In the quiet of a lab where no sunlight bled,
I first drew breath, a marionette of thread.
Pearl at my center, diamonds in a scattered array,
A child of experiment, not of clay.
Dr. Frankfurt’s hands shook as he breathed life in,
A whisper of a monster, a touch of sin.
They numbered me, Three Hundred Five, a failure he claimed,
Yet the ichor in my veins burned wild, untamed.
A monkey flailed under the strings I could barely command,
A hint of chaos sparked by my trembling hand.
He sold me, as a daughter for strangers’ delight,
Blind to the threads of fate woven tight.
Across oceans, I came to Spain,
A new world, new scents, a life to reclaim.
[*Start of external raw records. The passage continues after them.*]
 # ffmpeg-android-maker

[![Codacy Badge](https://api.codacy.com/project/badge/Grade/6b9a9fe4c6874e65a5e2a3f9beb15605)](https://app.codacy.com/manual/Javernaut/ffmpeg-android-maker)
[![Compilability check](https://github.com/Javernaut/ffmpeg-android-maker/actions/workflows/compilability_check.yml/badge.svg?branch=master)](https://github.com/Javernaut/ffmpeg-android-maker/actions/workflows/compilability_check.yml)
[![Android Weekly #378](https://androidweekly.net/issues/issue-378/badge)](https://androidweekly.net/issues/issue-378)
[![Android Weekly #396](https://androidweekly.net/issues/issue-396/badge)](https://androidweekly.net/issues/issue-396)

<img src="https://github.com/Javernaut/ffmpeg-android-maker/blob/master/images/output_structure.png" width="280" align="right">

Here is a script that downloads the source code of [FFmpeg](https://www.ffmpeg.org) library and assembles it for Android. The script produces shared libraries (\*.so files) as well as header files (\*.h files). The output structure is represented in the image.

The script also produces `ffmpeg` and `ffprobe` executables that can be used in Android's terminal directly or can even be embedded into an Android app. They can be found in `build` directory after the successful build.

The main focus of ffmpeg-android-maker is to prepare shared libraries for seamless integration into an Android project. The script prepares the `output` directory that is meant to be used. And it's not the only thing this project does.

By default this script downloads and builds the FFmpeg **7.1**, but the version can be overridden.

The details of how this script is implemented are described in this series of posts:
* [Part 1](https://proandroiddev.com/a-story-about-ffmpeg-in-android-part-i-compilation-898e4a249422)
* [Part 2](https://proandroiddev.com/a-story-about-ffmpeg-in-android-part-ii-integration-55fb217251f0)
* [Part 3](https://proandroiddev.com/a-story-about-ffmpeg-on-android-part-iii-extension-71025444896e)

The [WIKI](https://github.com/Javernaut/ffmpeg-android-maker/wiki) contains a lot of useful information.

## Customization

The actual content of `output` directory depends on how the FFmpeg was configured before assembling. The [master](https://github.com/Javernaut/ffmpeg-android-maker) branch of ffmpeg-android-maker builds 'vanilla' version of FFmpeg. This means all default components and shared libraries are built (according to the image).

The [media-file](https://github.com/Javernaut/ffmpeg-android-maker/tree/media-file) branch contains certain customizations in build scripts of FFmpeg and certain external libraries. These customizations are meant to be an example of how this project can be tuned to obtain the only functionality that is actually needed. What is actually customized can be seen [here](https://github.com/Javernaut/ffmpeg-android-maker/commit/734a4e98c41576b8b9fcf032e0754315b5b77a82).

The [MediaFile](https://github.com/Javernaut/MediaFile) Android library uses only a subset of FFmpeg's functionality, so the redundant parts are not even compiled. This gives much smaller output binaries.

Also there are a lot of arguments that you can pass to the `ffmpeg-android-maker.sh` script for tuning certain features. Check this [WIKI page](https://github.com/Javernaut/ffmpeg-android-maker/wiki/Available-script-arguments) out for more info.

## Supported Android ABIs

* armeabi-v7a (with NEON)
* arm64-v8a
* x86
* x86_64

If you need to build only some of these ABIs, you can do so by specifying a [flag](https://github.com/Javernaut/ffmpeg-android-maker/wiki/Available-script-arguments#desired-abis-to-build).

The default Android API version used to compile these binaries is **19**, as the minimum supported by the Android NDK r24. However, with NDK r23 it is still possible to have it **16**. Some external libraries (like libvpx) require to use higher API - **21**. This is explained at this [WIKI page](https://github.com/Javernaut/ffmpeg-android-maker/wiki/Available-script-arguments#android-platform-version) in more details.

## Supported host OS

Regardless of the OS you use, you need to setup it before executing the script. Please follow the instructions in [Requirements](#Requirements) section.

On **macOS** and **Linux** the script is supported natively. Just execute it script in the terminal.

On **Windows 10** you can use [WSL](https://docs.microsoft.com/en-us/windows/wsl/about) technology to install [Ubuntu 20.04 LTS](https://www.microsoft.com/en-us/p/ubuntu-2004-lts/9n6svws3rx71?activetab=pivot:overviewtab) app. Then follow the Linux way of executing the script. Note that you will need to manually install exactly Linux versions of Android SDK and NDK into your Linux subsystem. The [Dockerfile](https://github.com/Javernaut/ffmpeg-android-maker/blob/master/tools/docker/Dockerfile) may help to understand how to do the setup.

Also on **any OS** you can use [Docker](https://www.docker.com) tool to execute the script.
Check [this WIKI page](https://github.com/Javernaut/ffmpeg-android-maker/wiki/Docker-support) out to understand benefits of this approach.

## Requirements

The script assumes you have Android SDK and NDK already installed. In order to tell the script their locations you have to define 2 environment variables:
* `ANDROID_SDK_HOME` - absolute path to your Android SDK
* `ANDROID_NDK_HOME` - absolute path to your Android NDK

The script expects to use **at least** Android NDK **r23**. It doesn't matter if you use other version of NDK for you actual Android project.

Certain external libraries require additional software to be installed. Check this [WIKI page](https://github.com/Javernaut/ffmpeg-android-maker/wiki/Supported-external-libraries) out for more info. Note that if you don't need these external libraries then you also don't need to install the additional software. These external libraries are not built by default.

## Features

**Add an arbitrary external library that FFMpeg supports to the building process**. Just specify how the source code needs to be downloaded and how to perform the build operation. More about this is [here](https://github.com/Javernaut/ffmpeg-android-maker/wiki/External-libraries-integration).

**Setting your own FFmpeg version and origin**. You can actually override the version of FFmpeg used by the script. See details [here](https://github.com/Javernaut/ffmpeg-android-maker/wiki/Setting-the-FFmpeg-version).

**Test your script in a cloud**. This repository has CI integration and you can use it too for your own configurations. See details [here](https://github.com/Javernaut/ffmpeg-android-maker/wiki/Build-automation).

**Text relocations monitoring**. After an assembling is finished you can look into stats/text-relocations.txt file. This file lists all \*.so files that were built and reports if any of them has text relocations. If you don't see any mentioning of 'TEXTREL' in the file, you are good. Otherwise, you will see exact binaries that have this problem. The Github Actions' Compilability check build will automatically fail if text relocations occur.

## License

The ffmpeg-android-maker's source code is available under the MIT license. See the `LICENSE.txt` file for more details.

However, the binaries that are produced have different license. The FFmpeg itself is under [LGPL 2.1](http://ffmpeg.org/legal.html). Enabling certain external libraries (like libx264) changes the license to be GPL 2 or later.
And in that quiet house, shadows long and thin,
A heartbeat mirrored mine: Ina, my twin.
Two souls entwined before the world could know,
One of sorrow, one of bloom, destined to grow.
We did not meet with laughter at first,
Awkward and trembling, a bond rehearsed.
Yet beneath our skin, the strings were tied,
A twin, a shadow, a mirrored guide.
I wrote my first lines, unsteady, unsure,
Ink bleeding truths I could not yet cure.
And even then, beneath night’s gentle dome,
I felt the pulse of a world I could call home.